There was talk of a list. Some people being taken away in the middle of the night. A banker who went to work and never came home. A barber who disappeared during his lunch break. A few fishermen who had gone missing. Here and there, a boardinghouse, raided. A business, seized. A newspaper shut down. – from Buddha in the Attic, page 81 -Otsuka’s decision to use first person plural as her narrative voice is unusual and haunting. Instead of an individual point of view, the novella presents the collective perspective of a community joined by ancestry and common experience. What Otsuka does well is tease out individuals from the group, sharing their differences and then pulling them back together as one voice. The result is a story which builds to a powerful conclusion. More than just a story of one person, this is a story of a generation of immigrant women who arrived in America with hope and discovered the reality was not exactly what they expected.
In the end, the voices of these women disappear and are replaced by the collective voice of the community they left behind.
The Japanese have disappeared from our town. Their houses are boarded up and empty now. Their mailboxes have begun to overflow. Unclaimed newspapers litter their sagging front porches and gardens. Abandoned cars sit in their driveways. Thick knotty weeds are sprouting up through their lawns. In their backyards the tulips are wilting. Stray cats wander. Last loads of laundry still cling to the line. In one of their kitchens – Ei Saito’s – a black telephone rings and rings. – from Buddha in the Attic, page 115 -This is a book which grows more powerful after the final page has been turned. I have found myself thinking of these women, their stories, their community, their ultimate fate…and their voices echo in my head. It is hard to turn away from them. I was left with the feeling that the community they inhabited is less now in their absence…and I think this is, perhaps, the message which Otsuka wanted her readers to get.

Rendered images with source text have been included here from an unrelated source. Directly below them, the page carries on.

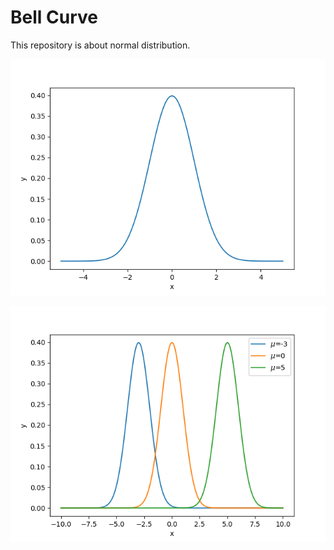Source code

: # Bell Curve

This repository is about normal distribution.

![Standard Normal Distribution](norm/norm_dist/norm_dist.png)


![Normal Distribution with Variable $\mu$](norm/norm_param/norm_mu.png)
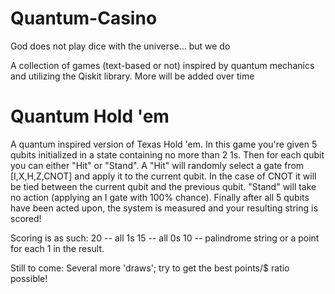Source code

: # Quantum-Casino
God does not play dice with the universe... but we do

A collection of games (text-based or not) inspired by quantum mechanics and utilizing the Qiskit library. More will be added over time

# Quantum Hold 'em

A quantum inspired version of Texas Hold 'em. In this game you're given 5 qubits initialized in a state containing no more than 2 1s. Then for each qubit you can either "Hit" or "Stand". A "Hit" will randomly select a gate from [I,X,H,Z,CNOT] and apply it to the current qubit. In the case of CNOT it will be tied between the current qubit and the previous qubit. "Stand" will take no action (applying an I gate with 100% chance). Finally after all 5 qubits have been acted upon, the system is measured and your resulting string is scored!

Scoring is as such:
  20 -- all 1s
  15 -- all 0s
  10 -- palindrome string
  or a point for each 1 in the result.
  
Still to come:
  Several more 'draws'; try to get the best points/$ ratio possible!
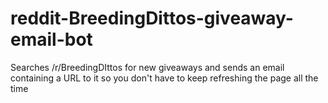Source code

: # reddit-BreedingDittos-giveaway-email-bot
Searches /r/BreedingDIttos for new giveaways and sends an email containing a URL to it so you don't have to keep refreshing the page all the time
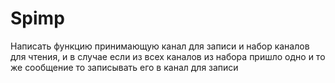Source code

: # Spimp

Написать функцию принимающую канал для записи и набор каналов для чтения, и в случае если из всех каналов из набора пришло одно и то же сообщение то записывать его в канал для записи
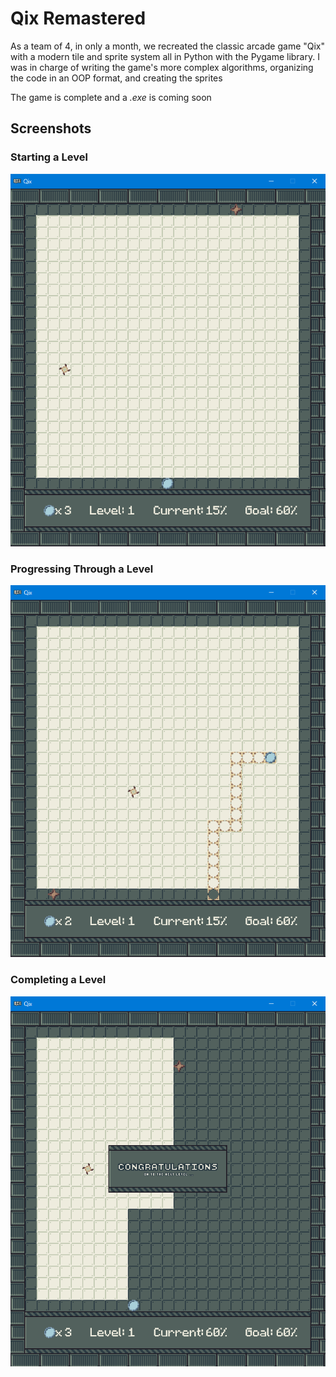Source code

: # Qix Remastered

As a team of 4, in only a month, we recreated the classic arcade game "Qix" with a modern tile and sprite system all in Python with the Pygame library. I was in charge of writing the game's more complex algorithms, organizing the code in an OOP format, and creating the sprites

The game is complete and a _.exe_ is coming soon



## Screenshots

### Starting a Level

![Level start](https://github.com/Edward-Boguslavsky/Qix-Remastered/blob/main/README/level_start.png?raw=true)

### Progressing Through a Level

![Level progress](https://github.com/Edward-Boguslavsky/Qix-Remastered/blob/main/README/level_progress.png?raw=true)

### Completing a Level

![Level Win](https://github.com/Edward-Boguslavsky/Qix-Remastered/blob/main/README/level_win.png?raw=true)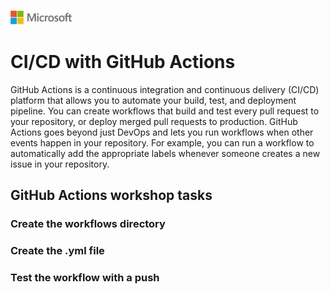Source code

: ![A picture of the Microsoft Logo](./media/graphics/microsoftlogo.png)

# CI/CD with GitHub Actions

GitHub Actions is a continuous integration and continuous delivery (CI/CD) platform that allows you to automate your build, test, and deployment pipeline. You can create workflows that build and test every pull request to your repository, or deploy merged pull requests to production. GitHub Actions goes beyond just DevOps and lets you run workflows when other events happen in your repository. For example, you can run a workflow to automatically add the appropriate labels whenever someone creates a new issue in your repository.

## GitHub Actions workshop tasks

### Create the workflows directory

### Create the .yml file

### Test the workflow with a push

This slim book delivers on every level. It should be required reading in history classes.
Highly recommended.
FTC Disclosure: I purchased this book.
Join the discussion at Bookies Too from June 1-15, 2012.
Awards for this book:
- 2012 PEN/Faulkner winner
- 2011 National Book Award finalist
- 2011 New York Times Most Notable book
3 comments:
This is some thing which i dont typically do, but what the hell i loved your post so i need to say thank you. You have gotten a loyal reader.
I've long loved the cover of this one and heard good things about it but never realized how lovely and haunting it must be. Plus it's a novella, which I didn't know, so I may just need to find time for it!
This sounds hauntingly powerful. Thanks for the heads up on an excellent read.